The Trollenberg Terror (released in the U.S. as The Crawling Eye) is a 1958 British science fiction drama film, produced by Robert S. Baker and Monty Berman and directed by Quentin Lawrence. The film stars Forrest Tucker, Laurence Payne, Jennifer Jayne, and Janet Munro. The special effects are by Les Bowie. The story is based on a 1956 British ITV "Saturday Serial" television programme written by George F. Kerr, Jack Cross and Giles Cooper under the collective pseudonym of "Peter Key". The film was distributed in the UK by Eros Films Ltd. in October 1958 as The Trollenberg Terror. The film was released in the U.S. by Distributors Corporation of America as The Crawling Eye on 7 July 1958. It played on a double bill with the British science fiction film The Strange World of Planet X, renamed Cosmic Monsters for American audiences.

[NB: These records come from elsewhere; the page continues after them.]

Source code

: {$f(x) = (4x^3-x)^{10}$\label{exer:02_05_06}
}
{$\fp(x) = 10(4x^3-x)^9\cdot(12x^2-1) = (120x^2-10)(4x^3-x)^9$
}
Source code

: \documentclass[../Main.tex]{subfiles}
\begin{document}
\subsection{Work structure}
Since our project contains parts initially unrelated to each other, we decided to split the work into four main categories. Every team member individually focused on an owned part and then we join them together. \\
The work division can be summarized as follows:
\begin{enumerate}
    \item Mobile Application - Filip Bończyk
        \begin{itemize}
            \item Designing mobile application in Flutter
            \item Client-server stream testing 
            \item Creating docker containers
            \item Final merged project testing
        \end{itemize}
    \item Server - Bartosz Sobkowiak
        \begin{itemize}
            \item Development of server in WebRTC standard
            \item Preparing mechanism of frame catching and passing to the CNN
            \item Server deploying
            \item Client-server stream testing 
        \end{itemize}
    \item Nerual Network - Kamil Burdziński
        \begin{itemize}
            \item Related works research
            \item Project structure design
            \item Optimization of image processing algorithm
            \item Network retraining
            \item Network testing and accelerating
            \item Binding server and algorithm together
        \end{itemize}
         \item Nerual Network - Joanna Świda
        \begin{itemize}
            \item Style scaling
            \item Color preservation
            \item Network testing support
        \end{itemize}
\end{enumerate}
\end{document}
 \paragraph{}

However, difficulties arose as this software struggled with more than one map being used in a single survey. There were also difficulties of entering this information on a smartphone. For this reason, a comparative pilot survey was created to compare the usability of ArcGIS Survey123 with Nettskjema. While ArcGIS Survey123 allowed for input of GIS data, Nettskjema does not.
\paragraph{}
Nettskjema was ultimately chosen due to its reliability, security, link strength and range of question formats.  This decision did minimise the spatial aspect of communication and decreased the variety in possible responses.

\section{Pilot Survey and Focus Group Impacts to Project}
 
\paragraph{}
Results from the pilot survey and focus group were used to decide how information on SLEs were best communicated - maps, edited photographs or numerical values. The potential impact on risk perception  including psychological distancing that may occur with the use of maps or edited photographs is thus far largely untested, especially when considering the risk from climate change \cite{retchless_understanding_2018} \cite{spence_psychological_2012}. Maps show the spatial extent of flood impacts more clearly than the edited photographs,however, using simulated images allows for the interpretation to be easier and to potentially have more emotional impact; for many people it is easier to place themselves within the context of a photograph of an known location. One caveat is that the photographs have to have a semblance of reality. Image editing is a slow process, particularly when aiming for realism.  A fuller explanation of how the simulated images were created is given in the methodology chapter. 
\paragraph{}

The Trollenberg Terrors storyline concerns United Nations troubleshooter Alan Brooks, later joined by journalist Philip Truscott, investigating unusual accidents occurring in the area of a resort hotel on the fictional Mount Trollenberg in Switzerland. Brooks suspects that these deaths are related to a series of similar incidents which occurred three years earlier in the Andes Mountains, which involved an unexplained radioactive mist and an odd cloud formation believed by locals to be inhabited.

Plot
On the Swiss mountain Trollenberg, one of three student climbers is suddenly killed, his head ripped from his body. Two sisters, Anne and Sarah Pilgrim, a London mind-reading act, are travelling by train to Geneva when Anne faints as the train passes the mountain. Upon waking, Anne insists that they must get off at the next stop.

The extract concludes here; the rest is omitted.